Activity — Count, in the entries, the lines with "Eclipse". Answer with the number only.

Segment Start: Dataset

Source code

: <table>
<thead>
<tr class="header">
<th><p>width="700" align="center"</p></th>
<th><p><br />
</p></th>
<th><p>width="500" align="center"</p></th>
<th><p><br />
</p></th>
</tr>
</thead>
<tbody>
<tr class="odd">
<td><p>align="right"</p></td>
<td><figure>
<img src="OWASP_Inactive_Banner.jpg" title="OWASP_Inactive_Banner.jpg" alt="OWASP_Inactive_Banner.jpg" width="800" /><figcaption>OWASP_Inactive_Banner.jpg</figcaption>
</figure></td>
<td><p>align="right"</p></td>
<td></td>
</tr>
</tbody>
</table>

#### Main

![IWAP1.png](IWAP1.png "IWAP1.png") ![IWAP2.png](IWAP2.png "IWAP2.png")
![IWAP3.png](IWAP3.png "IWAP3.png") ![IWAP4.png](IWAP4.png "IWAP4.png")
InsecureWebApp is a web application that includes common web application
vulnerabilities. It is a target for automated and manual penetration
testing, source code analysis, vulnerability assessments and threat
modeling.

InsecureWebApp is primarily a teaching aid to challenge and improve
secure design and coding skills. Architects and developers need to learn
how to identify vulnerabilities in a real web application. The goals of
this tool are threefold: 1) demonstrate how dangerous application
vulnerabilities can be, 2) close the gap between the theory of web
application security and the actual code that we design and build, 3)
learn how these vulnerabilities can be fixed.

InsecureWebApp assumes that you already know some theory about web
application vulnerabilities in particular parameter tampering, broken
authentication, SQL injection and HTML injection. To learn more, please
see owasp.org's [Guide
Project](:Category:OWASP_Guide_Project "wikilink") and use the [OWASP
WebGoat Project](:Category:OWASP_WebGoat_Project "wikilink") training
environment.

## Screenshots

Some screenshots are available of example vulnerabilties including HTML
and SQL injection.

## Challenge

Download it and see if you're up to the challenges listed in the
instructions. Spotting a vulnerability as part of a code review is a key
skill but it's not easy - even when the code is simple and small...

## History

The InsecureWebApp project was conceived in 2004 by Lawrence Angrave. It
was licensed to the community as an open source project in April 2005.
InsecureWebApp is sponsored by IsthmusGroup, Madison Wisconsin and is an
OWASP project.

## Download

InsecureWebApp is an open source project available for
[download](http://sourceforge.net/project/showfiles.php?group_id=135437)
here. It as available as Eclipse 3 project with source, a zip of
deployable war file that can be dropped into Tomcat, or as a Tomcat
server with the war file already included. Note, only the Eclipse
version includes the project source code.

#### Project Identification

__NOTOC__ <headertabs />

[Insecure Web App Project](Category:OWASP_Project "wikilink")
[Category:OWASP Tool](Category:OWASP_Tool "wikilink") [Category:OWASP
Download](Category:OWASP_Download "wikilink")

Segment End: Dataset

Expected output — 2